REQUIREMENT: Exclude the pictures and repeat all of the data exactly.

Pictures paired with source code:
--- START ---
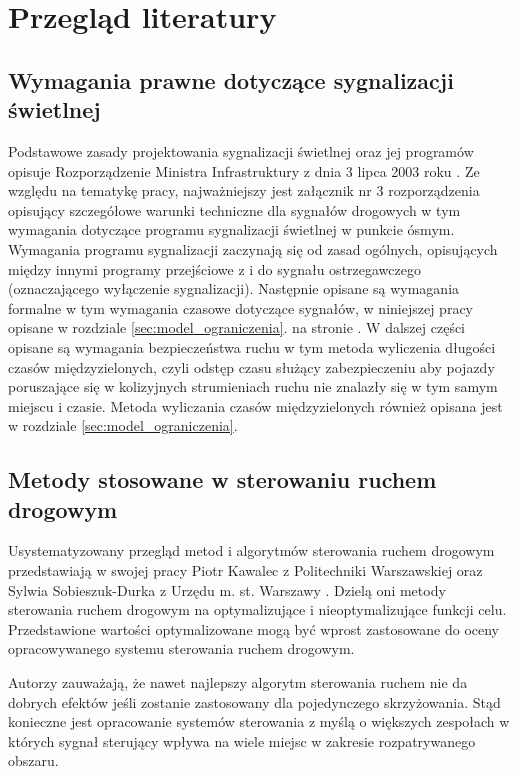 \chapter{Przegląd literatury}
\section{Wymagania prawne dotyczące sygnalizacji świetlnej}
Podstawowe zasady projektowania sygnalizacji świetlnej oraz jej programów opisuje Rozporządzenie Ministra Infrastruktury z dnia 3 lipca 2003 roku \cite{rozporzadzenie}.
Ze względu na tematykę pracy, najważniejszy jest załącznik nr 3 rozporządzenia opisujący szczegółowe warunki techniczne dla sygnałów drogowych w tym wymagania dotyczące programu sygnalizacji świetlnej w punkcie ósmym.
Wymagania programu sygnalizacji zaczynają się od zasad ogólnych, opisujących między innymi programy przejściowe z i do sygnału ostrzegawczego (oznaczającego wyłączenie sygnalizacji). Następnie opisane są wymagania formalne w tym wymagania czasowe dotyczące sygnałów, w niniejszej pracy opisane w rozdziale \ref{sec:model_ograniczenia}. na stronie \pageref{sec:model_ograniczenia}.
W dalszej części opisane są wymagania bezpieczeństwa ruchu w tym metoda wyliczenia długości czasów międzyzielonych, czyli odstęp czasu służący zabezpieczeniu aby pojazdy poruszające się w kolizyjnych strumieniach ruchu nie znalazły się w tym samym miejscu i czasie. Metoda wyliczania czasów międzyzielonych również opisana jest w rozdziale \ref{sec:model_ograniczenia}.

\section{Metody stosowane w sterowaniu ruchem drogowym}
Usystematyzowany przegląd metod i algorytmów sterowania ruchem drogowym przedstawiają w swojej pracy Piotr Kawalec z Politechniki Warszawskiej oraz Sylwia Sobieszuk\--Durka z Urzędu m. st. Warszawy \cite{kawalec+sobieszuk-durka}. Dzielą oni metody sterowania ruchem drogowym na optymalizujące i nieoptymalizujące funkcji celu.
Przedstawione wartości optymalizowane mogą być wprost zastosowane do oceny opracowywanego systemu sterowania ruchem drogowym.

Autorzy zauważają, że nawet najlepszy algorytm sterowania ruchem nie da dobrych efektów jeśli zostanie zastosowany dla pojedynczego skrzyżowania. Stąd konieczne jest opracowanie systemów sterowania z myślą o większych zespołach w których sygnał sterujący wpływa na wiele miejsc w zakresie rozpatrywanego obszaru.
--- END ---
EXERCISE SOLUTION:
 \chapter{Przegląd literatury}
\section{Wymagania prawne dotyczące sygnalizacji świetlnej}
Podstawowe zasady projektowania sygnalizacji świetlnej oraz jej programów opisuje Rozporządzenie Ministra Infrastruktury z dnia 3 lipca 2003 roku \cite{rozporzadzenie}.
Ze względu na tematykę pracy, najważniejszy jest załącznik nr 3 rozporządzenia opisujący szczegółowe warunki techniczne dla sygnałów drogowych w tym wymagania dotyczące programu sygnalizacji świetlnej w punkcie ósmym.
Wymagania programu sygnalizacji zaczynają się od zasad ogólnych, opisujących między innymi programy przejściowe z i do sygnału ostrzegawczego (oznaczającego wyłączenie sygnalizacji). Następnie opisane są wymagania formalne w tym wymagania czasowe dotyczące sygnałów, w niniejszej pracy opisane w rozdziale \ref{sec:model_ograniczenia}. na stronie \pageref{sec:model_ograniczenia}.
W dalszej części opisane są wymagania bezpieczeństwa ruchu w tym metoda wyliczenia długości czasów międzyzielonych, czyli odstęp czasu służący zabezpieczeniu aby pojazdy poruszające się w kolizyjnych strumieniach ruchu nie znalazły się w tym samym miejscu i czasie. Metoda wyliczania czasów międzyzielonych również opisana jest w rozdziale \ref{sec:model_ograniczenia}.

\section{Metody stosowane w sterowaniu ruchem drogowym}
Usystematyzowany przegląd metod i algorytmów sterowania ruchem drogowym przedstawiają w swojej pracy Piotr Kawalec z Politechniki Warszawskiej oraz Sylwia Sobieszuk\--Durka z Urzędu m. st. Warszawy \cite{kawalec+sobieszuk-durka}. Dzielą oni metody sterowania ruchem drogowym na optymalizujące i nieoptymalizujące funkcji celu.
Przedstawione wartości optymalizowane mogą być wprost zastosowane do oceny opracowywanego systemu sterowania ruchem drogowym.

Autorzy zauważają, że nawet najlepszy algorytm sterowania ruchem nie da dobrych efektów jeśli zostanie zastosowany dla pojedynczego skrzyżowania. Stąd konieczne jest opracowanie systemów sterowania z myślą o większych zespołach w których sygnał sterujący wpływa na wiele miejsc w zakresie rozpatrywanego obszaru.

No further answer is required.